JACKSONVILLE, Fla. – In a special school board meeting held Thursday afternoon, Duval County Public Schools leaders agreed to explore delaying the start of school.
It’s the first time the district has publicly discussed pushing back the start date for students as it tries to figure out the best way to reopen schools this fall.
Greene said delaying the start of school would require her to withdraw the current reopening plan which was released this week.
Right now school is scheduled to begin on Aug. 10.
“This will require us to be out-of-the-box thinkers to ensure that we can maintain our payroll,” said Greene, referring to how a delay could impact pay for teachers, bus drivers and support staff.
One school board member said they would support the idea of pushing back the start date, an idea being explored in other Northeast Florida school districts like St. Johns County and Clay County. The school district in Alachua County voted Wednesday to push back its start date.
Greene said that based on the information from this week’s superintendent’s conference call, about one-third of the school districts in Florida are moving their start date back.
Board member Ashley Smith-Juarez suggested going back to full-time virtual learning on Aug. 10, an idea championed by teachers who spoke during public comment. If the board goes with her suggestion, that would mean no delay in school, but no face-to-face instruction.
Ultimately, the school board voted unanimously to delay the discussion about pushing back the start date and wait to decide which reopening plan to send to the Florida Department of Education until July 23.
The special meeting, held in the Cline Auditorium at the DCPS Administration Building, started Thursday with a wave of teachers asked for the district to consider their health while weighing reopening options.
Also in the meeting, the school board unanimously passed a resolution asking the Florida Department of Education to waive the requirement that schools hold emergency drills.
Visual and verbal instruction on what to do in an emergency would be offered to students and staff.
Supporters said that drills aren’t conducive to social distancing requirements.

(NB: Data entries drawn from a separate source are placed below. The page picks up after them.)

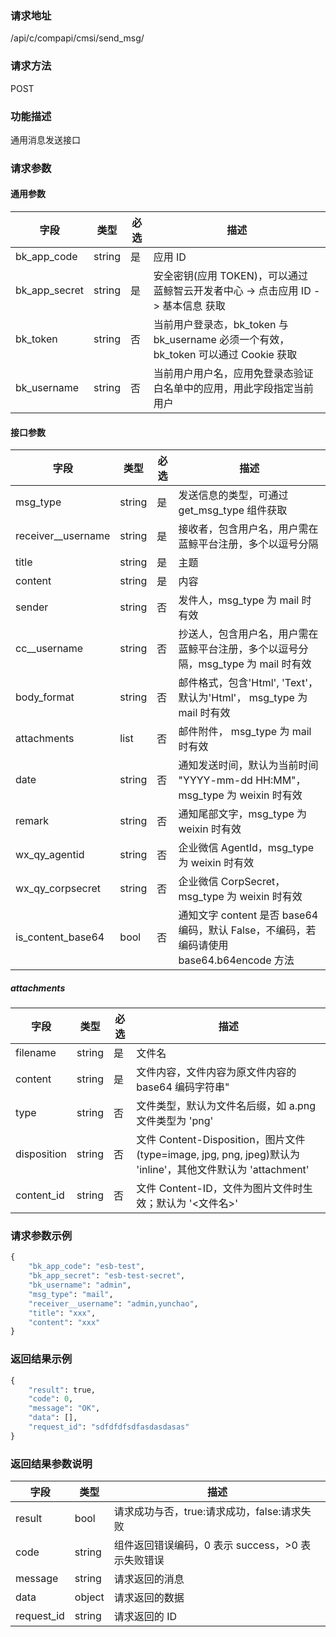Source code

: ### 请求地址

/api/c/compapi/cmsi/send_msg/

### 请求方法

POST

### 功能描述

通用消息发送接口

### 请求参数

#### 通用参数

| 字段 | 类型 | 必选 |  描述 |
|--------------|--------|----|------------|
| bk_app_code  | string | 是 | 应用 ID     |
| bk_app_secret| string | 是 | 安全密钥(应用 TOKEN)，可以通过 蓝鲸智云开发者中心 -&gt; 点击应用 ID -&gt; 基本信息 获取 |
| bk_token     | string | 否 | 当前用户登录态，bk_token 与 bk_username 必须一个有效，bk_token 可以通过 Cookie 获取 |
| bk_username  | string | 否 | 当前用户用户名，应用免登录态验证白名单中的应用，用此字段指定当前用户 |

#### 接口参数

| 字段 | 类型 | 必选 | 描述 |
|--------------------|--------|----|------------|
| msg_type           | string | 是 | 发送信息的类型，可通过 get_msg_type 组件获取 |
| receiver__username | string | 是 | 接收者，包含用户名，用户需在蓝鲸平台注册，多个以逗号分隔 |
| title              | string | 是 | 主题 |
| content            | string | 是 | 内容  |
| sender             | string | 否 | 发件人，msg_type 为 mail 时有效 |
| cc__username       | string | 否 | 抄送人，包含用户名，用户需在蓝鲸平台注册，多个以逗号分隔，msg_type 为 mail 时有效 |
| body_format        | string | 否 | 邮件格式，包含'Html', 'Text'，默认为'Html'， msg_type 为 mail 时有效 |
| attachments        | list   | 否 | 邮件附件， msg_type 为 mail 时有效 |
| date               | string | 否 | 通知发送时间，默认为当前时间 "YYYY-mm-dd HH:MM"，msg_type 为 weixin 时有效 |
| remark             | string | 否 | 通知尾部文字，msg_type 为 weixin 时有效|
| wx_qy_agentid      | string | 否 | 企业微信 AgentId，msg_type 为 weixin 时有效 |
| wx_qy_corpsecret   | string | 否 | 企业微信 CorpSecret，msg_type 为 weixin 时有效 |
| is_content_base64  | bool   | 否 | 通知文字 content 是否 base64 编码，默认 False，不编码，若编码请使用 base64.b64encode 方法 |

##### attachments

| 字段 | 类型 | 必选 | 描述 |
|-------------|--------|----|--------|
| filename    | string | 是 | 文件名 |
| content     | string | 是 | 文件内容，文件内容为原文件内容的 base64 编码字符串" |
| type        | string | 否 | 文件类型，默认为文件名后缀，如 a.png 文件类型为 'png' |
| disposition | string | 否 | 文件 Content-Disposition，图片文件(type=image, jpg, png, jpeg)默认为 'inline'，其他文件默认为 'attachment'  |
| content_id  | string | 否 | 文件 Content-ID，文件为图片文件时生效；默认为 '<文件名>' |

### 请求参数示例

```python
{
    "bk_app_code": "esb-test",
    "bk_app_secret": "esb-test-secret",
    "bk_username": "admin",
    "msg_type": "mail",
    "receiver__username": "admin,yunchao",
    "title": "xxx",
    "content": "xxx"
}
```

### 返回结果示例

```python
{
    "result": true,
    "code": 0,
    "message": "OK",
    "data": [],
    "request_id": "sdfdfdfsdfasdasdasas"
}
```

### 返回结果参数说明

| 字段      | 类型    | 描述      |
|-----------|--------|-----------|
| result    | bool   | 请求成功与否，true:请求成功，false:请求失败 |
| code      | string | 组件返回错误编码，0 表示 success，>0 表示失败错误 |
| message   | string | 请求返回的消息 |
| data      | object | 请求返回的数据 |
| request_id| string | 请求返回的 ID |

“The COVID-19 pandemic is a monumental and unprecedented challenge, emerging quickly and demanding an immediate overhaul of instructional plans and school operations across the country,” the resolution said.
The stated purpose of the resolution is to prioritize the practice of social distancing.
“Florida Statutes require the district conduct emergency drills for fires, natural disasters, active shooter and hostage situations, and bomb threats, for all K-12 students and faculty at all public schools at least as often and other emergency drills,” the resolution said. “However, such emergency drills result in close contact of students and district staff that is contrary to the social distancing and other protective measures implemented by the district in response to COVID-19.”
The resolution said the superintendent would distribute both verbal and visual instructions for emergency procedures to students and staff instead of the traditional active drills.
“If we’re immediately worried about socially distancing for drills, then maybe we should be considering whether we should be going back to school and campus in the first place,” said Rebeccah Beller, parent of a Duval County student.